Work instruction
Starting at the first line of the material below and stopping after the line that includes "- *Note*: If", write the lines out again exactly. Drop any pictures.

Dataset
-*-*-
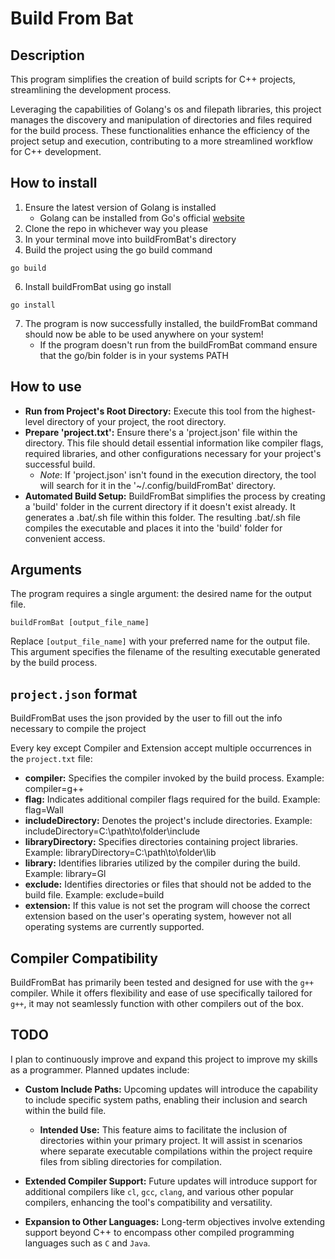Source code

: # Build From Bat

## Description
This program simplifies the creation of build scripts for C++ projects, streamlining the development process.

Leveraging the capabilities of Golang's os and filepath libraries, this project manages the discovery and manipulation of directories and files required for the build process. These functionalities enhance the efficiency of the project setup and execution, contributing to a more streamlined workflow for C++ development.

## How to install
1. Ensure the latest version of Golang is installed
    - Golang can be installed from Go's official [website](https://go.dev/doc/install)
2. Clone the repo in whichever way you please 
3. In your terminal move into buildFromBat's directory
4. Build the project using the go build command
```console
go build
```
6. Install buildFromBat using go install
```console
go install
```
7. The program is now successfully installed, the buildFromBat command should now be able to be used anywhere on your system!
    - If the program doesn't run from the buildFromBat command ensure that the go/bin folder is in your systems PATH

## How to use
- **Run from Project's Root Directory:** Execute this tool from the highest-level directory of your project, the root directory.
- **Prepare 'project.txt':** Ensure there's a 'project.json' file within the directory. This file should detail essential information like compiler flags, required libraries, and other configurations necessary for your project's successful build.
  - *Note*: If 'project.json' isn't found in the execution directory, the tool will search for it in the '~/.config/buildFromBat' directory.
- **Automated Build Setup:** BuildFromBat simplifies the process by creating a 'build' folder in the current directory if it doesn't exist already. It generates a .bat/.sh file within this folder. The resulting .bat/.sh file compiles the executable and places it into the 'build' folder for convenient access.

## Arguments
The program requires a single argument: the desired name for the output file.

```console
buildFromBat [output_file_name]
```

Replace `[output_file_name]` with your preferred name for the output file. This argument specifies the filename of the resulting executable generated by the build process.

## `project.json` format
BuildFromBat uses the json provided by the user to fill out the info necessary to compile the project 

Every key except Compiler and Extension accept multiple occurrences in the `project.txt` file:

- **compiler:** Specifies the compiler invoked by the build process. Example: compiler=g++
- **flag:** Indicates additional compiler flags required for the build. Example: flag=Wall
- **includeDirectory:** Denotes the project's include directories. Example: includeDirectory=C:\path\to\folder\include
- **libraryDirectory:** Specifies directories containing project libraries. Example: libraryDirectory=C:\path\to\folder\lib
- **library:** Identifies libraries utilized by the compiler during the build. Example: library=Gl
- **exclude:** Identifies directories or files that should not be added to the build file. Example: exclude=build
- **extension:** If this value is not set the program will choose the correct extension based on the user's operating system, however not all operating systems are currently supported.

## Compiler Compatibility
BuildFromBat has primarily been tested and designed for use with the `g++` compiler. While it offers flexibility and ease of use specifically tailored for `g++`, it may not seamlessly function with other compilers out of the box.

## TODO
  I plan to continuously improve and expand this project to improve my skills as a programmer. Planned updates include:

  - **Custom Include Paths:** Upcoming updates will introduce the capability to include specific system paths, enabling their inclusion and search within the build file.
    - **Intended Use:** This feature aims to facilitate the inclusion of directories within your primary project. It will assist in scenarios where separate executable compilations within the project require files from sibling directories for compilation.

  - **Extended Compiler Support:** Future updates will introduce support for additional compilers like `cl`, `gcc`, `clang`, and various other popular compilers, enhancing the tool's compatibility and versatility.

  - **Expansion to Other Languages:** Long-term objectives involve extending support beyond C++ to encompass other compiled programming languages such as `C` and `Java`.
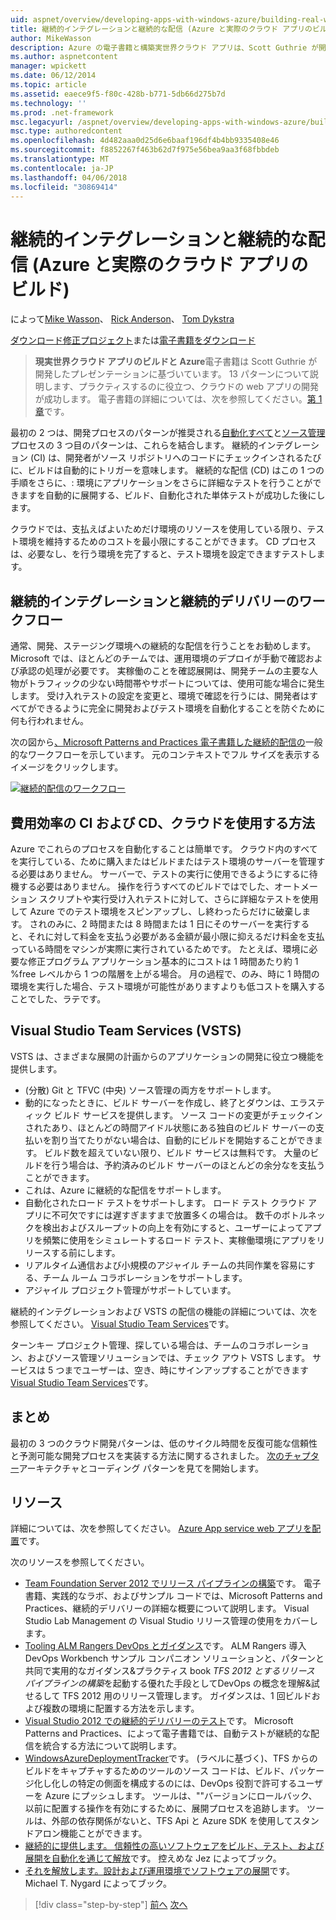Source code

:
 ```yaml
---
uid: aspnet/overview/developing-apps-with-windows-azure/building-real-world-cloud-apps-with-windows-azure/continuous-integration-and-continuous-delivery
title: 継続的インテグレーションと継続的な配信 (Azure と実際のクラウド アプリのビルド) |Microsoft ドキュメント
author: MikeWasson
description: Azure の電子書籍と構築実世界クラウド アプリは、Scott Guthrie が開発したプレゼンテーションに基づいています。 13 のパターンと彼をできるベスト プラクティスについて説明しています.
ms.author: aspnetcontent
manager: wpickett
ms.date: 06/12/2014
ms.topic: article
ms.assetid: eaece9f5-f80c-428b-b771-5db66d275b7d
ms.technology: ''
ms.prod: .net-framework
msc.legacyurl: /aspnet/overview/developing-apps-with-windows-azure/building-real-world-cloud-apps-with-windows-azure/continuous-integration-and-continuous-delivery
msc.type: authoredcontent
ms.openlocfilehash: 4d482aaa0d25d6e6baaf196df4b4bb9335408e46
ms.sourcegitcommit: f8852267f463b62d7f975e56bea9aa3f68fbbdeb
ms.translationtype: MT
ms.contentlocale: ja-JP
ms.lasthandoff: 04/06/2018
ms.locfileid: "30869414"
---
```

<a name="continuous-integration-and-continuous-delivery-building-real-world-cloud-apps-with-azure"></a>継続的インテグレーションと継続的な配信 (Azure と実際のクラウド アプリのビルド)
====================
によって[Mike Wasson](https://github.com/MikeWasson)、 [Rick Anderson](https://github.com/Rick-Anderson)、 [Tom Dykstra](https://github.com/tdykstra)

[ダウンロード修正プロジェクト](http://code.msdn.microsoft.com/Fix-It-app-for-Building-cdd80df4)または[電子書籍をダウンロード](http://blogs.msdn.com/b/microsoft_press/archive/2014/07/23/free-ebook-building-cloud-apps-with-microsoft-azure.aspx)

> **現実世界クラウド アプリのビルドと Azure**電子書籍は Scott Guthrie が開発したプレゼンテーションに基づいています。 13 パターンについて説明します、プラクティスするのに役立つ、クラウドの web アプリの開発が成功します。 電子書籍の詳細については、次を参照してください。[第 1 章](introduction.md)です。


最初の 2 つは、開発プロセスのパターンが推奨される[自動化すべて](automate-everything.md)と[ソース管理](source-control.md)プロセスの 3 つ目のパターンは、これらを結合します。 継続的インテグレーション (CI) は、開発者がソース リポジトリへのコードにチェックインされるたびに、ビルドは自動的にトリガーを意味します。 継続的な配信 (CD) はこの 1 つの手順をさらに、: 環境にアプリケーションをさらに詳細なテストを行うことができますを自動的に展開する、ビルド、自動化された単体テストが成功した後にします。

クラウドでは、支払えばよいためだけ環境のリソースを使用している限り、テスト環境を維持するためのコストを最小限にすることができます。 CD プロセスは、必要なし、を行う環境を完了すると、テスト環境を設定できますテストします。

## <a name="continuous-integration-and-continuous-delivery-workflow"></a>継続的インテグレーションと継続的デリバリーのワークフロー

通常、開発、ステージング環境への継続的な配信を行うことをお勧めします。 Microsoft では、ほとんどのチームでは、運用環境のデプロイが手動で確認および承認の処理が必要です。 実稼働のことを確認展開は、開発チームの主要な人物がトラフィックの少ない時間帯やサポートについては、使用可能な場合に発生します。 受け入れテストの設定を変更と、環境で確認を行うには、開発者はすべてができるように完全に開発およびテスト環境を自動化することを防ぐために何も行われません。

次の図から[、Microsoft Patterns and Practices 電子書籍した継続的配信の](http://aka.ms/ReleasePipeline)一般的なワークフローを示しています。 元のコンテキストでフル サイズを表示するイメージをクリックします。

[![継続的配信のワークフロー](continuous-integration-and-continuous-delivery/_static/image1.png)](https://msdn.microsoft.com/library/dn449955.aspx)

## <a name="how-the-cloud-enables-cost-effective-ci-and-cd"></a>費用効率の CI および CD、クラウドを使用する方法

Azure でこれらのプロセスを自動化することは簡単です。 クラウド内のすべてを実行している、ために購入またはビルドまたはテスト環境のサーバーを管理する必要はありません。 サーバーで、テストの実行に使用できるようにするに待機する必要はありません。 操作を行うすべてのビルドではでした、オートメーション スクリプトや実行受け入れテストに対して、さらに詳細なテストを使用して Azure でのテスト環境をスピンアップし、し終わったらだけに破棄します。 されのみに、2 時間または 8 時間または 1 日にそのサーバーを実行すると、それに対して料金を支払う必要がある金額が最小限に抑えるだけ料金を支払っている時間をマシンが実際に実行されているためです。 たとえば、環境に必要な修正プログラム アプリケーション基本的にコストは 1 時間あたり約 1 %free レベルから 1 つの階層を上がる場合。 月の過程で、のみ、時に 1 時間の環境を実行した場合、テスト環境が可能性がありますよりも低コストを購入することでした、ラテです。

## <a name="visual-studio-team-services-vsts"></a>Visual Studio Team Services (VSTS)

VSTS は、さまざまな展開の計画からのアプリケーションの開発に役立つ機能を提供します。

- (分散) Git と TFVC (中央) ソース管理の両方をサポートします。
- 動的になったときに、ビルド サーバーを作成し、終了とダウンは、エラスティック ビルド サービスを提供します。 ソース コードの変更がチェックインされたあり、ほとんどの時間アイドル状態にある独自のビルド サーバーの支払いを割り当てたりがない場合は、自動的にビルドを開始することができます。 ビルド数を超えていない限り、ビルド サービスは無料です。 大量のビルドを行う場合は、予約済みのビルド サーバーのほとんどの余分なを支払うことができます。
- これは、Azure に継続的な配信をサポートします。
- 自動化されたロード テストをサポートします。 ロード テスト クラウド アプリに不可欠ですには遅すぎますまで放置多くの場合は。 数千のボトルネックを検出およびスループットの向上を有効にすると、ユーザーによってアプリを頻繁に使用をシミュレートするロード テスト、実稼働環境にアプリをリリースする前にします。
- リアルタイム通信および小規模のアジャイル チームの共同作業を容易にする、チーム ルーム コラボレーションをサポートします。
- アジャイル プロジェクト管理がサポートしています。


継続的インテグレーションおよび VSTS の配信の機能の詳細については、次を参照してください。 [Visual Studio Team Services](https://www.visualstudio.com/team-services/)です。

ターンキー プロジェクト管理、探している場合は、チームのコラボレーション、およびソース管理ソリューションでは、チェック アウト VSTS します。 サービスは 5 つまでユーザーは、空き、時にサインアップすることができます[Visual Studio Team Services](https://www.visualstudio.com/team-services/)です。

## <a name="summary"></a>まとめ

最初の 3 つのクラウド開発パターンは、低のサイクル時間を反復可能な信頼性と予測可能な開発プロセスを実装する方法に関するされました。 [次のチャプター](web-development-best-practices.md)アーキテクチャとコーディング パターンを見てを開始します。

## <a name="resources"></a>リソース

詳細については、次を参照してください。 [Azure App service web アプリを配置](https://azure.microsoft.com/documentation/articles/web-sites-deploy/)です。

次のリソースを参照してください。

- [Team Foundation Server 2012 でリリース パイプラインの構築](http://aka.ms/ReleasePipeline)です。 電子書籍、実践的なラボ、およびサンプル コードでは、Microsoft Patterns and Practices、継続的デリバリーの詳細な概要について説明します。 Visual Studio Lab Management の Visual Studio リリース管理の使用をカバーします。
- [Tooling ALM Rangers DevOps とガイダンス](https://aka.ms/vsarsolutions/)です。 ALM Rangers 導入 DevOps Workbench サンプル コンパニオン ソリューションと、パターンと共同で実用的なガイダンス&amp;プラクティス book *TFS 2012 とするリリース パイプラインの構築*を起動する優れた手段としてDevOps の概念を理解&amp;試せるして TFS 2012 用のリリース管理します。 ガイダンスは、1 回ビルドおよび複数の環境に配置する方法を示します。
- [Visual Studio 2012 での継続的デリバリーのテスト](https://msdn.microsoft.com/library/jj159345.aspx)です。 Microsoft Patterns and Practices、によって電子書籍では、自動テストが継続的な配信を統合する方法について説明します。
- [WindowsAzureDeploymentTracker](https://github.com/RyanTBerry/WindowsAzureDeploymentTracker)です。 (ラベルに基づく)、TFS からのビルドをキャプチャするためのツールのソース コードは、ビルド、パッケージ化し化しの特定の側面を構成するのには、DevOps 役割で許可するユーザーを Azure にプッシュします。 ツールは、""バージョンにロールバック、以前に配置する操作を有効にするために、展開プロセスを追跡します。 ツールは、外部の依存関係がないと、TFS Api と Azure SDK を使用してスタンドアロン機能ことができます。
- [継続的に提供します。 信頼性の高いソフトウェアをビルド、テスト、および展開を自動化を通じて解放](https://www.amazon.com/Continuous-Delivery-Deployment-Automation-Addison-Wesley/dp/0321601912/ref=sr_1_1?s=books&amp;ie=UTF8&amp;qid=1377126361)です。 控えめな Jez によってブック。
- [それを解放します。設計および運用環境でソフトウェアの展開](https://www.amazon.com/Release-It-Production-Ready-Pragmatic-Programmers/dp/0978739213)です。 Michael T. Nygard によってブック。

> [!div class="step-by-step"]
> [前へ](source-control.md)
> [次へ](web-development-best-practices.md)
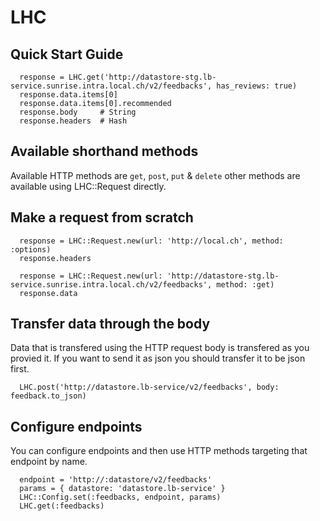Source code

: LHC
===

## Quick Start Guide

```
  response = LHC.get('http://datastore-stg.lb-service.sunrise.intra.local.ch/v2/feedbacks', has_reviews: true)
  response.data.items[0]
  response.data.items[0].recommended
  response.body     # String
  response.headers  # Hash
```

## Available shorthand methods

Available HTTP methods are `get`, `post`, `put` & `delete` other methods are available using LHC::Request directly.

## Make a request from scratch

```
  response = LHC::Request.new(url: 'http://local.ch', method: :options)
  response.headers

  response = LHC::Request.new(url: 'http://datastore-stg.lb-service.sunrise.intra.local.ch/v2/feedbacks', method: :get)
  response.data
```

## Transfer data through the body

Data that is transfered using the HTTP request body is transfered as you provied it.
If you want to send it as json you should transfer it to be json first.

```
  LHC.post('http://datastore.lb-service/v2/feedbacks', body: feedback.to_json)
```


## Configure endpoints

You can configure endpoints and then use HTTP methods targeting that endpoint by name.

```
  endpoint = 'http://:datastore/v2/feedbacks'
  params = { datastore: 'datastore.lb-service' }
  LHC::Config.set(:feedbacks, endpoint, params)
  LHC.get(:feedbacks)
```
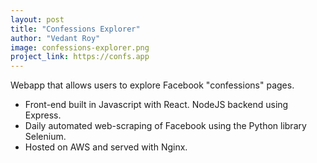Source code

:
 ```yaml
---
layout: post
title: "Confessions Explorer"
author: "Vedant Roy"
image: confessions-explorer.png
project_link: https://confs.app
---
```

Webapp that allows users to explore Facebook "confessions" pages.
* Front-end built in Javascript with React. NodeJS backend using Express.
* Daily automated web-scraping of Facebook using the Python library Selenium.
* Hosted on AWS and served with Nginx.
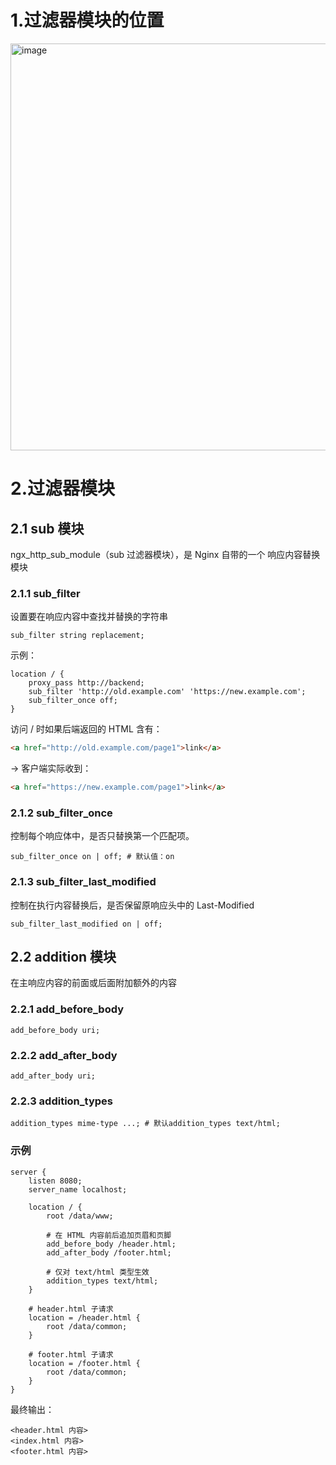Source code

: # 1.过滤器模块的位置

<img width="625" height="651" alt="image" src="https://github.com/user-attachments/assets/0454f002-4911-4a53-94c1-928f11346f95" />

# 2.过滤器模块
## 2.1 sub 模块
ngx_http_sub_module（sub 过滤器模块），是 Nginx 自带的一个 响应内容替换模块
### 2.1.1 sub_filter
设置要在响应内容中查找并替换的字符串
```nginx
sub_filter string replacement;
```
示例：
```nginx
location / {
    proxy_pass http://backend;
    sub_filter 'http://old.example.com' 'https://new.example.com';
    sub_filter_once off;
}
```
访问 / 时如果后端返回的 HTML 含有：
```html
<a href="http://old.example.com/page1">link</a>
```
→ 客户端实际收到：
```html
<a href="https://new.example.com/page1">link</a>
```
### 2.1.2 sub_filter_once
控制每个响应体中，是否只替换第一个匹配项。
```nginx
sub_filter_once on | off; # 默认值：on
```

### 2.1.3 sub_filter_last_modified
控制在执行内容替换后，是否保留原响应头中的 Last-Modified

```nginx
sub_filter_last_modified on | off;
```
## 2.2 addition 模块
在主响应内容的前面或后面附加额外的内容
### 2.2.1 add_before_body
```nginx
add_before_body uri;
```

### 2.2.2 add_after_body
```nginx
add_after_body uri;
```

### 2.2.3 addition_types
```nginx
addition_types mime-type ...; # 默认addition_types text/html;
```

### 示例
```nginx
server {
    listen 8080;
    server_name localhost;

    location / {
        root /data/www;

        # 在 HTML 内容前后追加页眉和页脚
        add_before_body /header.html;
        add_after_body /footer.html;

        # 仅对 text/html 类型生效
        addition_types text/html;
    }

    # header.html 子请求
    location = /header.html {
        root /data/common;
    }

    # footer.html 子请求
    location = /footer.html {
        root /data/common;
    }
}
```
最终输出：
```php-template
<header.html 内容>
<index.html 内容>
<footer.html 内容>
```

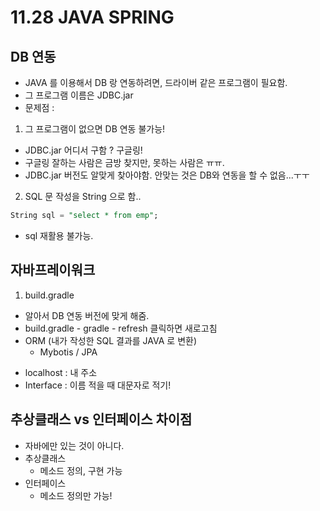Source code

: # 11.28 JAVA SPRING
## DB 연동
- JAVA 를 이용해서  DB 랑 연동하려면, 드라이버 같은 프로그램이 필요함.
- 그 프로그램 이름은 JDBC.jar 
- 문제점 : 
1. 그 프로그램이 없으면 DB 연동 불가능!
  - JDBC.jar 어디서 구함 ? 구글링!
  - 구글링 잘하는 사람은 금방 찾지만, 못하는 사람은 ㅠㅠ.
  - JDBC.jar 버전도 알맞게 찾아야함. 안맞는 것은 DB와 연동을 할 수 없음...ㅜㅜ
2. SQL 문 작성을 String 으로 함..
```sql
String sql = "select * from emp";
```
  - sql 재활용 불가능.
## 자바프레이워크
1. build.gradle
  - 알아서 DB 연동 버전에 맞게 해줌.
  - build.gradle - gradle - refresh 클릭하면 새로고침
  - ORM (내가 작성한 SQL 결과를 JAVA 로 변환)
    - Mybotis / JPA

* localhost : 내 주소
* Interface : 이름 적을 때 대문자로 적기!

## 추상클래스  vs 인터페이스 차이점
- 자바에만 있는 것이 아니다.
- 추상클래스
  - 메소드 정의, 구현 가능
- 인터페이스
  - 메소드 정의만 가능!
-*-*-
Solution
Source code

: # Build From Bat

## Description
This program simplifies the creation of build scripts for C++ projects, streamlining the development process.

Leveraging the capabilities of Golang's os and filepath libraries, this project manages the discovery and manipulation of directories and files required for the build process. These functionalities enhance the efficiency of the project setup and execution, contributing to a more streamlined workflow for C++ development.

## How to install
1. Ensure the latest version of Golang is installed
    - Golang can be installed from Go's official [website](https://go.dev/doc/install)
2. Clone the repo in whichever way you please 
3. In your terminal move into buildFromBat's directory
4. Build the project using the go build command
```console
go build
```
6. Install buildFromBat using go install
```console
go install
```
7. The program is now successfully installed, the buildFromBat command should now be able to be used anywhere on your system!
    - If the program doesn't run from the buildFromBat command ensure that the go/bin folder is in your systems PATH

## How to use
- **Run from Project's Root Directory:** Execute this tool from the highest-level directory of your project, the root directory.
- **Prepare 'project.txt':** Ensure there's a 'project.json' file within the directory. This file should detail essential information like compiler flags, required libraries, and other configurations necessary for your project's successful build.
  - *Note*: If 'project.json' isn't found in the execution directory, the tool will search for it in the '~/.config/buildFromBat' directory.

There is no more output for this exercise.